Siamo ridotti alla canna del gas e pure a quella della benza, senza contare che una miriade di nostre aziende si troverebbero con il popò per terra, se il colonnello dovesse ritirare commesse, appalti, concessioni e contratti.
Con la grande madre Russia, che d'inverno ci manda miscela e metano a intermittenza perché litiga con il suo vicino, che gli fa frega parte del prezioso nettare che vi transita, noi abbiamo bisogno di avere un altro rubinetto a cui attingere, in tempi di vacche magre;
e non dimentichiamo che, nel 1976, il tipo e la sua Grande Jamahiriya Araba di Libia Popolare e Socialista, con la provvidenziale iniezione di petrodollari salvò la nostra Fiat dal diventare una fabbrica di biciclette, altro che automobili e carrozzeria varia!
Una per tutte, la frase del sciur Agnelli, il Gianni, l'avvocato, come ci riporta il bravo Claudio Borghi, de “Il Giornale”:
- «Un'azienda non fa politica: si preoccupa del suo sviluppo; il nostro dovere è di prendere il denaro dove c'è!»
E, giusto per non andare tanto lontanoe rimanere ai giorni nostri, non si disprezzi le tante palanche del nostro beduino, che hanno fornito sangue fresco a ad una svenata Unicredit, una delle nostre banche più grandi, che con i suoi avventati cazzeggi finanziari ha rischiato di mandare a carte quarantotto gli accantonamenti di tanti nostrani risparmiatori.
Certo che non l'ha fatto per la nostra bella faccia: come si usa dire per il cane, anche lui non mena la coda per nulla, ma noi abbiamo un disperato bisogno che ci riporti almeno qualche osso che, anche così, di rogne da grattare ce ne restano comunque.
Certo che non ci smena, ma non sono i nostri soldi a cui mira, che è come se il barbone volesse dare spicci al ricco, ma molto di più e di più prezioso: la dignità.
Siamo la sua passatoia, lo zerbino su cui fare la marcia trionfale.
Oggi gli stiamo costruendo una autostrada, e pure gli abbiamo scucito qualche sacchettino di ori, per ripagare il suo paese dei danni di guerra, quella coloniale, alla ricerca di quello spazio vitale tanto cercato e caro al Mussolini, il duce Benito.
Inezie, quisquilie, pinzillacchere: con i lucrosi ordini, gli sconti sugli idrocarburi e i lavori dati alle nostre imprese, quel che ci costerà sarà abbondantemente coperto, azzerato e superato da ciò che riscuoteremo.

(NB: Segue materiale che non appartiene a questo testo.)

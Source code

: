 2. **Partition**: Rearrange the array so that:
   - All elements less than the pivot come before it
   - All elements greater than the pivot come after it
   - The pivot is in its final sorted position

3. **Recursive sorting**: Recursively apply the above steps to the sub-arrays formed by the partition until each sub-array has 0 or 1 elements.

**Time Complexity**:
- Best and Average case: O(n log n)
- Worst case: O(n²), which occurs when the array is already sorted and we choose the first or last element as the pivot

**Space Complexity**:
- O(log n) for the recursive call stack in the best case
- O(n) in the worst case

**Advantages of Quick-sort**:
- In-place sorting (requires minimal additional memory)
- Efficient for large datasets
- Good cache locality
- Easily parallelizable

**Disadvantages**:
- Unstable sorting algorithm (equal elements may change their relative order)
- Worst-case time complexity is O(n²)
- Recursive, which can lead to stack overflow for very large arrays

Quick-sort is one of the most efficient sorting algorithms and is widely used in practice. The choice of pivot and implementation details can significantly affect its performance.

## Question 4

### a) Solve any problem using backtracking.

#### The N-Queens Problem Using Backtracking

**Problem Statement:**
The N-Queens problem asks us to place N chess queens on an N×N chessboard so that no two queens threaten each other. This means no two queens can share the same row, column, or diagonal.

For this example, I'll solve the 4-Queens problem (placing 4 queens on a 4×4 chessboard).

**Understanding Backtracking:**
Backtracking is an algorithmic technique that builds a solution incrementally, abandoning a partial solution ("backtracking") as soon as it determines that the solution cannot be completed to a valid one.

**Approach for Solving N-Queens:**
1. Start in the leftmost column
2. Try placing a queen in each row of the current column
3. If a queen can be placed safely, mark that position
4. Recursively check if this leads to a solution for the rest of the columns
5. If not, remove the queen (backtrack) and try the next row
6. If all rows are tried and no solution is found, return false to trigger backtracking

Quello era solo la gogna, l'esposizione al pubblico delle nostre vergogne, il segno di sottomissione, il riconoscere l'autorità del maschio dominante, l'aver marcato il territorio di modo che tutti potessero vedere l'abbassar d'orecchi e la cosa in mezzo alle gambe.

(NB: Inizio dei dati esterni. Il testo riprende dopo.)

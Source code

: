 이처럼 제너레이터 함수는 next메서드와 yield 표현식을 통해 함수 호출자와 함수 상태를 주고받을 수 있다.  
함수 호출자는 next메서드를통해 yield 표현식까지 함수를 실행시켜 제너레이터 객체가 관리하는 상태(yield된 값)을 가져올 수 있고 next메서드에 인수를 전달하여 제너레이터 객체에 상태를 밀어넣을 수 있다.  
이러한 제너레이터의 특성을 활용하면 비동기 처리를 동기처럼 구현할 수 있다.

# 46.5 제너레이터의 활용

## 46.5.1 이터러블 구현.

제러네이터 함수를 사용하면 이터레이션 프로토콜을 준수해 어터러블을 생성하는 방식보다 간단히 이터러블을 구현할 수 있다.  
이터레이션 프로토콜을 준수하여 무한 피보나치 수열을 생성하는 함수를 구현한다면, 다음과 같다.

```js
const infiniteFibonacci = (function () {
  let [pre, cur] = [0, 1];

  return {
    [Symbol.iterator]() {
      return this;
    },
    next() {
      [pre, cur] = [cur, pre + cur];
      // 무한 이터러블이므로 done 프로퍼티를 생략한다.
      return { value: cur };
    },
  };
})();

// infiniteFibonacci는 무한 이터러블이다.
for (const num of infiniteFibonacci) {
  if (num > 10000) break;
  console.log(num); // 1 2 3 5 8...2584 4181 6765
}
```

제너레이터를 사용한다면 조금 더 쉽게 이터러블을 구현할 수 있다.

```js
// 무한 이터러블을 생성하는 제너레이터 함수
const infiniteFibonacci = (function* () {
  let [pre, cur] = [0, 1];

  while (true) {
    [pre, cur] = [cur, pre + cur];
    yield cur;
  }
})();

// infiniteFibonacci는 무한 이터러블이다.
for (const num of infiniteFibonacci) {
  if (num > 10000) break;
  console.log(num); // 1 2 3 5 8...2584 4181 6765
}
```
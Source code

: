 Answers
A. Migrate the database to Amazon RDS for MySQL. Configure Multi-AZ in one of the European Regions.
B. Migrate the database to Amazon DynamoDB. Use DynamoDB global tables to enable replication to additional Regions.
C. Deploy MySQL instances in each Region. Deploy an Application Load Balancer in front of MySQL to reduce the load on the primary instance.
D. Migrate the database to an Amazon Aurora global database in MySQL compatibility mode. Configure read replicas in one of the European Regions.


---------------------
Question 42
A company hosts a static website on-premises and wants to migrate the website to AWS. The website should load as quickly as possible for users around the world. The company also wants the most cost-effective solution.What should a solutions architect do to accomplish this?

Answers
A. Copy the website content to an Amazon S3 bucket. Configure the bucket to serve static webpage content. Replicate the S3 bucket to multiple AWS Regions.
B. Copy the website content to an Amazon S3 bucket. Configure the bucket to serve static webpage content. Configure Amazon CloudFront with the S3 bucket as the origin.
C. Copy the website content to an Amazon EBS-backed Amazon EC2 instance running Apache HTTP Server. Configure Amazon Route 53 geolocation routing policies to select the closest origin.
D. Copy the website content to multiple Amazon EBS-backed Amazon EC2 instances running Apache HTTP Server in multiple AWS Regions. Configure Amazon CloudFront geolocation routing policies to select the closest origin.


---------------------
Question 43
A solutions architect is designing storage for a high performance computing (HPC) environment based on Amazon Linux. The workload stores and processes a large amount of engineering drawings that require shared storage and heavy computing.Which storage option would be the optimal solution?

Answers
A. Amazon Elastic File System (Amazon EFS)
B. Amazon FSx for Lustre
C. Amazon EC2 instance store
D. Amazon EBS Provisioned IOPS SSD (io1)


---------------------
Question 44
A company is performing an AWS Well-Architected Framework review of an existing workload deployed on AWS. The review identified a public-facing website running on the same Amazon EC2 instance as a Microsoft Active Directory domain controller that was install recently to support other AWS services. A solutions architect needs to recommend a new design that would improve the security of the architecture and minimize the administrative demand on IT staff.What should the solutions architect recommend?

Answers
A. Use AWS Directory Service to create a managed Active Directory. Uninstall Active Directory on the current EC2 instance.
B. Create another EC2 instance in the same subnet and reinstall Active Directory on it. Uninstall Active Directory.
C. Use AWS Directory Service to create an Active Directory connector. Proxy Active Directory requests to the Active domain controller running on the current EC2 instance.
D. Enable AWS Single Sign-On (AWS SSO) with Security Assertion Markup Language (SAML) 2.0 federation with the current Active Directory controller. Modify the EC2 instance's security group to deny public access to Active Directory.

Così come la questione delle carrette del mare, della tratta dei disperati che fuggono da tutte le miserie dell'Africa e che il nostro cammelliere usa come arma di ricatto, usando il bastone e la carota:
- «Anche per questi c'ho il rubinetto dalla parte del manico: ballate alla musica del mio organetto o vi trovate le spiagge peggio di quelle durante lo sbarco in Normandia!»
Come l'asino alla macina, giù la testa e "tiremm innanz", andiamo avanti, o meglio, come amava ripetere lo scafato Andreotti, "L'importante è tirare a campare".
Alla prima occasione presenteremo le nostre "Vibrate proteste" o "Dure rimostranze" ma, dall'altra parte, basterà lasciare filtrare qualche barcone in più che, prontamente, ci zittiremo.
Ma dai, non siamo ridicoli: l'Eurabia è da un pezzo che se la fa addosso, rinnega le proprie origini e non difende la propria identità, il ricordo, il sangue, l'insegnamento , le esperienze e il rispetto dei propri padri.
Meglio un uovo oggi che la gallina domani, ed eccoci a mangiare il vitello in pancia alla vacca, come dicevano i nostri avi, ad indicare che il preferire il "poco, maledetto e subito", non darà neppure il tempo alle cose di dare i giusti frutti, secondo le stagioni.
Non allestiamo più i Presepi, così come cerchiamo di scalzare o accantonare i Crocefissi, si zittiscono le campane e si cambiano le leggi per non urtare la "suscettibilità" degli altri che, non dimentichiamolo, sono ospiti in casa nostra.
La classica arte dei compromessi e dei bizantinismi, che potevano funzionare quando giocavamo tra noi, ma ormai superati da gente che se ne sbatte di provocare, intasando strade per la preghiera o, peggio, spudoratamente e prepotentemente "okkupare" la piazza dove sorge il Duomo meneghino, espressione della nostra cristianità, scalzando dal selciato i cittadini e le poche forze dell'ordine presenti.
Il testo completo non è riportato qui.